There is no good way to disable HDR on photos for iPhone, either. Sure, you can turn off the HDR on photos on your iphone. But then, when you cast to a different display, the TV tries to display the photos in HDR, and it won’t look half as good.
repelsteeltje|9 months ago
You might be on to something there. Technically, HDR is mostly about profile signaling and therefore about interop. To support it in mpeg dash or hls media you need to make sure certain codec attributes are mentioned in the xml or m3u8 but the actual media payload stays the same.
Any bit or Bob being misconfigured or misinterpreted in the streaming pipeline will result in problems ranging from slightly suboptimal experience to nothing works.
Besides HDR, "spatial audio" formats like Dolby Atmos are notorious for interop isuues
kllrnohj|9 months ago
On both Android & iOS/MacOS it's not that HDR is ignoring your screen brightness, but rather the brightness slider is controlling the SDR range and then yes HDR can exceed that, that's the singular purpose of HDR to be honest. All the other purported benefits of HDR are at best just about HDR video profiles and at worst just nonsense bullshit.
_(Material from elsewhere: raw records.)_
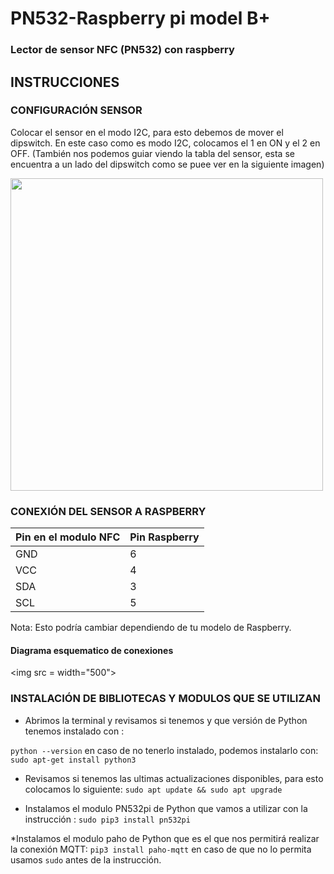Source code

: # PN532-Raspberry pi model B+
### Lector de sensor NFC (PN532) con raspberry
## INSTRUCCIONES 
### CONFIGURACIÓN SENSOR
Colocar el sensor en el modo I2C, para esto debemos de mover el dipswitch. En este caso como es modo I2C, colocamos el 1 en ON y el 2 en OFF. (También nos podemos guiar viendo la tabla del sensor, esta se encuentra a un lado del dipswitch como se puee ver en la siguiente imagen) 

<img src = "https://github.com/ElierRosales/Capstone-project-Administrador-de-laboratorios/blob/1591fc57af5bbe840283c8702dcfac98775471e2/PN532/Imagenes%20PN532/DIP-SWITCH-I_PN532.jpg" width="500">

### CONEXIÓN DEL SENSOR A RASPBERRY

| Pin en el modulo NFC | Pin Raspberry |
| -- | -- |
| GND | 6 |
| VCC | 4 |
| SDA | 3 |
| SCL | 5 |

Nota: Esto podría cambiar dependiendo de tu modelo de Raspberry.

#### Diagrama esquematico de conexiones 

<img src =  width="500">

### INSTALACIÓN DE BIBLIOTECAS Y MODULOS QUE SE UTILIZAN
* Abrimos la terminal y revisamos si tenemos y que versión de Python tenemos instalado con :


`python --version`
 en caso de no tenerlo instalado, podemos instalarlo con:
`sudo apt-get install python3`

* Revisamos si tenemos las ultimas actualizaciones disponibles, para esto colocamos lo siguiente:
`sudo apt update && sudo apt upgrade`

* Instalamos el modulo PN532pi de Python que vamos a utilizar con la instrucción :
`sudo pip3 install pn532pi`

*Instalamos el modulo paho de Python que es el que nos permitirá realizar la conexión MQTT:
`pip3 install paho-mqtt` en caso de que no lo permita usamos `sudo` antes de la instrucción.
The only thing HDR actually does is allow for brighter colors vs. SDR. When used selectively this really enhances a scene. But restraint is hard, and most forms of HDR content production are shit. The HDR images that newer iPhones and Pixel phones are capturing are generally quite good because they are actually restrained, but then ironically both of them have horrible HDR video that's just obnoxiously bright.
frollogaston|9 months ago
Doesn't this mean HDR is ignoring my brightness setting? Looking at the Mac color profiles, the default HDR has some fixed max brightness regardless of the brightness slider. And it's very bright, 1600 nits vs the SDR max of 600 nits. At least I was able to pick another option capping HDR to 600, but that still allows HDR video to force my screen to its normal full brightness even if I dimmed it.
LinAGKar|9 months ago
It's not just the HDR content that gets brighter, but SDR content too. When I test it in Chrome on Android, if an HDR image shows up on screen the phone start overriding the brightness slider completely and making everything brighter, including the phone's system UI.
>The only thing HDR actually does is allow for brighter colors vs. SDR.
Not just brighter, but also darker, so it can preserve detail in dark areas rather than crushing them.
agos|9 months ago
BlueTemplar|9 months ago
In practice the 'HDR' standards are also about wider color gamuts (than sRGB), and (as mentioned in parallel) packed into more bits, in a different way, so as to minimise banding while keeping file sizes in check.